Les recours urgents ou non programmés en médecine générale

Marie GOUYON et Géraldine LABARTHE - Direction de la recherche, des études, de l’évaluation et des statistiques (DREES)

Premiers résultats

Selon l’enquête menée par la Drees en octobre 2004 auprès de 1 400 médecins de ville, les recours urgents ou non programmés constituent 12% de l’activité totale des médecins libéraux. Ils concernent particulièrement des enfants de moins de 13 ans (22% des patients reçus dans ce cadre) et des adultes de 25 à 45 ans (26%).

L’activité urgente des médecins généralistes est essentiellement diurne, dont 18% en dehors des heures d’ouverture de cabinet. Près de 80% de ces recours concernent une affection aiguë et, à la différence des urgences hospitalières, ils sont principalement motivés par des problèmes somatiques.
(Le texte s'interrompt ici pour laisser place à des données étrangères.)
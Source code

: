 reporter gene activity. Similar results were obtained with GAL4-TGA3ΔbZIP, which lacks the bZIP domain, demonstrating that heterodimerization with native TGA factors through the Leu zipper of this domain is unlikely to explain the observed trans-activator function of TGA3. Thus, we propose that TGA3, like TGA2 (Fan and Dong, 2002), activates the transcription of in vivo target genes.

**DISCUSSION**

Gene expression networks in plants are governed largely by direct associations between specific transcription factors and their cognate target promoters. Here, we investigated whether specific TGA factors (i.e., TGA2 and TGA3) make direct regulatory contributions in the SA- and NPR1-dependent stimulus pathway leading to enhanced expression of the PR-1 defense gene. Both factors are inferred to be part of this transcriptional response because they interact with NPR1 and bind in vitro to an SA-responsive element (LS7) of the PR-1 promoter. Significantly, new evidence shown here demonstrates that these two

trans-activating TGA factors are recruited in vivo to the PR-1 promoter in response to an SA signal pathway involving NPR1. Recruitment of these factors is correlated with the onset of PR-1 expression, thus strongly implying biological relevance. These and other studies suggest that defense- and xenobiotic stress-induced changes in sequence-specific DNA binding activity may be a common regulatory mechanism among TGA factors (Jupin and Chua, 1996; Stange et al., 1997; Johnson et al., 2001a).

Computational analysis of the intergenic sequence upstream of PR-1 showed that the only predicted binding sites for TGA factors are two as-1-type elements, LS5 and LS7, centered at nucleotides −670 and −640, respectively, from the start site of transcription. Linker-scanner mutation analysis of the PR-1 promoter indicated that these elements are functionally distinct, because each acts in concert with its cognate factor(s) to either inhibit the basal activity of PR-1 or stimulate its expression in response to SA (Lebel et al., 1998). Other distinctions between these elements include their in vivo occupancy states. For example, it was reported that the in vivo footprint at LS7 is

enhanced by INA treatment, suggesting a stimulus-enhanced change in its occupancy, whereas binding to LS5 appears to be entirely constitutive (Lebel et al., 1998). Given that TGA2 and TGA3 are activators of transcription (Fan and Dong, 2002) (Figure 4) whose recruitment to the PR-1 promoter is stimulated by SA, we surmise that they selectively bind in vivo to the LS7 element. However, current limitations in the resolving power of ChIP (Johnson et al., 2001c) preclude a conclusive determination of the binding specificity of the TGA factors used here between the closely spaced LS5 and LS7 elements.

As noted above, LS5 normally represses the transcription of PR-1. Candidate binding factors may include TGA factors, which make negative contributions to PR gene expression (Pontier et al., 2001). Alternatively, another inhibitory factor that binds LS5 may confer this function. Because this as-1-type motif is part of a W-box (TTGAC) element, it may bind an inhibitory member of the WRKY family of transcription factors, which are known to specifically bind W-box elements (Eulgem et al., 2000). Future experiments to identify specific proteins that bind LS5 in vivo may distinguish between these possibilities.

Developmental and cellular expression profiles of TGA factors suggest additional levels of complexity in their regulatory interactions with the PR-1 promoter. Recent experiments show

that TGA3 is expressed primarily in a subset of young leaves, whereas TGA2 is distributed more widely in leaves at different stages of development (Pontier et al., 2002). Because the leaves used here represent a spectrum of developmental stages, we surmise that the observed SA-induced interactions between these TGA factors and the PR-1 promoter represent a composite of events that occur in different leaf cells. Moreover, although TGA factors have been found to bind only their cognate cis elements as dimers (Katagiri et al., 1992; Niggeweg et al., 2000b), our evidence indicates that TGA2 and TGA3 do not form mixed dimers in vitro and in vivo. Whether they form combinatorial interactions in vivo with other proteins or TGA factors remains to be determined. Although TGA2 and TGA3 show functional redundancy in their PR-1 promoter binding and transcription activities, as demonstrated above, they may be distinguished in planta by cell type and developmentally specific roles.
Le diagnostic principal diffère selon l’âge des patients : maladies infectieuses pour les enfants et les jeunes adultes, rhumatologie et cardiologie pour les personnes âgées. Une douleur à soulager est signalée dans près de 40% des cas et, dans près de 30%, le médecin a jugé que l’état du patient était susceptible de s’aggraver.

5% des recours urgents ou non programmés en médecine de ville débouchent sur une hospitalisation, généralement immédiate, et un arrêt de travail est prescrit dans 12% des cas.